**** Given information

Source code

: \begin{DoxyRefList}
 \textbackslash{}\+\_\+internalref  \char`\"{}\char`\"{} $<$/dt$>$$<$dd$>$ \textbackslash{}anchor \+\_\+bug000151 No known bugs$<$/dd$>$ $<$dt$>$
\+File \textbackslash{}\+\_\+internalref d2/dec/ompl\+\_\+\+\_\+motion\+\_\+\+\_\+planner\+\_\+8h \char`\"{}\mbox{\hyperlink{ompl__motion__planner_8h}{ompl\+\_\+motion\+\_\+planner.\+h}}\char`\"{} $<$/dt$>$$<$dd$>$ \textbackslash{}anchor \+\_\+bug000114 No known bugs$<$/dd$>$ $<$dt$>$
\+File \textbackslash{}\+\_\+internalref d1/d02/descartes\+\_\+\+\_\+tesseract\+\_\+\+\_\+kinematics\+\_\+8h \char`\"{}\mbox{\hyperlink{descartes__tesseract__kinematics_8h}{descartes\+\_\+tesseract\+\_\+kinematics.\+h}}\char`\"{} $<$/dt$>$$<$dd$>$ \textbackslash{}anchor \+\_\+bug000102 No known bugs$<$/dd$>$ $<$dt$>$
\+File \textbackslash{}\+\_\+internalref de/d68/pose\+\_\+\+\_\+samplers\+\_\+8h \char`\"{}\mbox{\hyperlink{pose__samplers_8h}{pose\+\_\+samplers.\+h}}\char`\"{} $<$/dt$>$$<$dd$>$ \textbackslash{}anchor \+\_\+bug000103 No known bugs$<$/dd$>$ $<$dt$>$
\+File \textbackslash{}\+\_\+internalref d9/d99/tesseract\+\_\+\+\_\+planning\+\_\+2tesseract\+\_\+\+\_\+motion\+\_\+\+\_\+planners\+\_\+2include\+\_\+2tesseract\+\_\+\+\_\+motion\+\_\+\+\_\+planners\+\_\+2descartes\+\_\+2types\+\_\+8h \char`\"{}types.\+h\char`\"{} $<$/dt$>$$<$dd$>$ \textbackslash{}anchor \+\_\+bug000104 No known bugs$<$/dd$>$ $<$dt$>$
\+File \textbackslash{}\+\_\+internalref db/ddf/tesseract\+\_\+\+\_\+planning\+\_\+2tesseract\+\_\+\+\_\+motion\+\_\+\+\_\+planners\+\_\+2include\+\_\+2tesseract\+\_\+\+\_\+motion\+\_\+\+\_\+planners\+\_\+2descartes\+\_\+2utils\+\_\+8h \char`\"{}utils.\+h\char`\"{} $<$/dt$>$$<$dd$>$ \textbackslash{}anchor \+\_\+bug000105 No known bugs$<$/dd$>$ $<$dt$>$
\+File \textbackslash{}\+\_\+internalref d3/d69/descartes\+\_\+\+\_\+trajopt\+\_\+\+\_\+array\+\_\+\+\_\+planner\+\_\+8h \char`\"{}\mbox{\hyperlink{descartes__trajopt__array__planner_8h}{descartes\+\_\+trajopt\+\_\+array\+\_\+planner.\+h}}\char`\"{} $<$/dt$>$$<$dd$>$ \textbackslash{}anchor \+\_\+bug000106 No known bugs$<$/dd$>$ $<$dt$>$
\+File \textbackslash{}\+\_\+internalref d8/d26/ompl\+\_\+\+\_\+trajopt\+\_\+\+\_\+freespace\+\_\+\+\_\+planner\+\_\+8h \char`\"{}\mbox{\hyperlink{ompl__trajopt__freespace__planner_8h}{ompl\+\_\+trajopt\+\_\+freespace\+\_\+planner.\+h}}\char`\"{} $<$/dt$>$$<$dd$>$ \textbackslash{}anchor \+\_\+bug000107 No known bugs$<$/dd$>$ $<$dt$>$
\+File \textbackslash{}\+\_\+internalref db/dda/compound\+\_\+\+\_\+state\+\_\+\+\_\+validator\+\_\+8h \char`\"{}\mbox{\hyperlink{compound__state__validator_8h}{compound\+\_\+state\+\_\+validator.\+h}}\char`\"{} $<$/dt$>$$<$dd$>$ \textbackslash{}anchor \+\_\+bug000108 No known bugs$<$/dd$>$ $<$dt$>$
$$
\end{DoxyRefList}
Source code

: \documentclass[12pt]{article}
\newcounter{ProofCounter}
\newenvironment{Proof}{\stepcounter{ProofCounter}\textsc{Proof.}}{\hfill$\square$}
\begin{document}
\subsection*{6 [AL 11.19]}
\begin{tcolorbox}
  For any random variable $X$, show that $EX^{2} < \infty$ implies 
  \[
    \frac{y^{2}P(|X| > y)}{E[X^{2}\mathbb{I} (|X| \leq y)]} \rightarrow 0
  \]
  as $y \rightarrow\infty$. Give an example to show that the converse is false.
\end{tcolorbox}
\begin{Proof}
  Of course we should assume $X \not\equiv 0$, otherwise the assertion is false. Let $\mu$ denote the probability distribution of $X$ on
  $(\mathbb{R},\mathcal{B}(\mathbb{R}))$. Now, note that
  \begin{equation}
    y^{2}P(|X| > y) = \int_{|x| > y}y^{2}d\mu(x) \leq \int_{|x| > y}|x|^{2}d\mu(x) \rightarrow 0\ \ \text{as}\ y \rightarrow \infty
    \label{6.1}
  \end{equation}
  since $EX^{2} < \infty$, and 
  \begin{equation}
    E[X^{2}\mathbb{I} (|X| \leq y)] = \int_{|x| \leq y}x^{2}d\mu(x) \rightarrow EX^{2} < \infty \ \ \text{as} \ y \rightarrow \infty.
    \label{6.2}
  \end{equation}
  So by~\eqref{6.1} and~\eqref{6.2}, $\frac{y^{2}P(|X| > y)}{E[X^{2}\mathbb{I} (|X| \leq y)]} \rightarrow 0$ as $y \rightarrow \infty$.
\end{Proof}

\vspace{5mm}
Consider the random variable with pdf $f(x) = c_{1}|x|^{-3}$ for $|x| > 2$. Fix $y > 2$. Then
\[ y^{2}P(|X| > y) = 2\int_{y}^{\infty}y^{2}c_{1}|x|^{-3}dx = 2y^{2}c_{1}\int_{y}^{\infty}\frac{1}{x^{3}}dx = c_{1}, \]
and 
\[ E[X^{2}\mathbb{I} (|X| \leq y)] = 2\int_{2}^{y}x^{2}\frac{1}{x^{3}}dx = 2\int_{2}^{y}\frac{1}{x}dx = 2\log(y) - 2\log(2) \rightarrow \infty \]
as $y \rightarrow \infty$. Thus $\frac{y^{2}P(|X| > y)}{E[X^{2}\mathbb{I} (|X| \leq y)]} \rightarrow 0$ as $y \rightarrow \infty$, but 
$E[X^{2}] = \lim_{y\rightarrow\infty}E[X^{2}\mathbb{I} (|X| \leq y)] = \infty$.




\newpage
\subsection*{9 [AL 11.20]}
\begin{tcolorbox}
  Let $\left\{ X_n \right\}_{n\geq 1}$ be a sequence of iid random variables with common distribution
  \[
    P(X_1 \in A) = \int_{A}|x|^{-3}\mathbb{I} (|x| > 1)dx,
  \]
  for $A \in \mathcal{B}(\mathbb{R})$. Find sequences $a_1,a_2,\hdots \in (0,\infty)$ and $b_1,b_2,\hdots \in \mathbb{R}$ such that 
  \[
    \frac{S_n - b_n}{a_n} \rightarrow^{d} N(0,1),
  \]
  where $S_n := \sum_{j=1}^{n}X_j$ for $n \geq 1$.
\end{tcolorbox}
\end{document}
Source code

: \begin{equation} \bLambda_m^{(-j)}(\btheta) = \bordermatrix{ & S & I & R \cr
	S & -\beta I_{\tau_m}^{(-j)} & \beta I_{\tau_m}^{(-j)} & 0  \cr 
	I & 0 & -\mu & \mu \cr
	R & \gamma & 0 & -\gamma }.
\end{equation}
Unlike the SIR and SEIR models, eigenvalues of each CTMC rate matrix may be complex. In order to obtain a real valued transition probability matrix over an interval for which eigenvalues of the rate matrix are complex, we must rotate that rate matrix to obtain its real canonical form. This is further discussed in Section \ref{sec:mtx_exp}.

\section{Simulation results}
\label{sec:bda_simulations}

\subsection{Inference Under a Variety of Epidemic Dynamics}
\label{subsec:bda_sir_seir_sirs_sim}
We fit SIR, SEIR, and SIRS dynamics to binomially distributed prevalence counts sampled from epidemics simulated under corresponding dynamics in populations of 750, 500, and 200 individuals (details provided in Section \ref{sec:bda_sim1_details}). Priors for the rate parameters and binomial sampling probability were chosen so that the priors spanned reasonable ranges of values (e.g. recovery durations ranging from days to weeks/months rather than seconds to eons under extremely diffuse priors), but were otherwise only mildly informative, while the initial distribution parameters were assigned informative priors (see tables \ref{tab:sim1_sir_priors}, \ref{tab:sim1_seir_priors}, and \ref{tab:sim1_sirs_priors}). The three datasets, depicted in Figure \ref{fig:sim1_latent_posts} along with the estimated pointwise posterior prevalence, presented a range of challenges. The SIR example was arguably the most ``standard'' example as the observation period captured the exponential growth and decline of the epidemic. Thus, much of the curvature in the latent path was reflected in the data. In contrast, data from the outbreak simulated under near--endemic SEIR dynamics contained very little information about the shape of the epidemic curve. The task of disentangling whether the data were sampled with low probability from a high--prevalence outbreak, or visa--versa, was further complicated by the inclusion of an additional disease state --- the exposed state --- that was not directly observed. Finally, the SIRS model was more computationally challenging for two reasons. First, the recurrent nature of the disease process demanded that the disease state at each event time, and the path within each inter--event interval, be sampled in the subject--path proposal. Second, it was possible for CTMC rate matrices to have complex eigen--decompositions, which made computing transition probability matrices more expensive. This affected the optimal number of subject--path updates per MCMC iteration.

********

→ Your instructions: Please copy each line of the entries in which the word "begin" shows up.

→ Final answer:
: \begin{DoxyRefList}
\begin{document}
\begin{tcolorbox}
\begin{Proof}
  \begin{equation}
  \begin{equation}
\begin{tcolorbox}
: \begin{equation} \bLambda_m^{(-j)}(\btheta) = \bordermatrix{ & S & I & R \cr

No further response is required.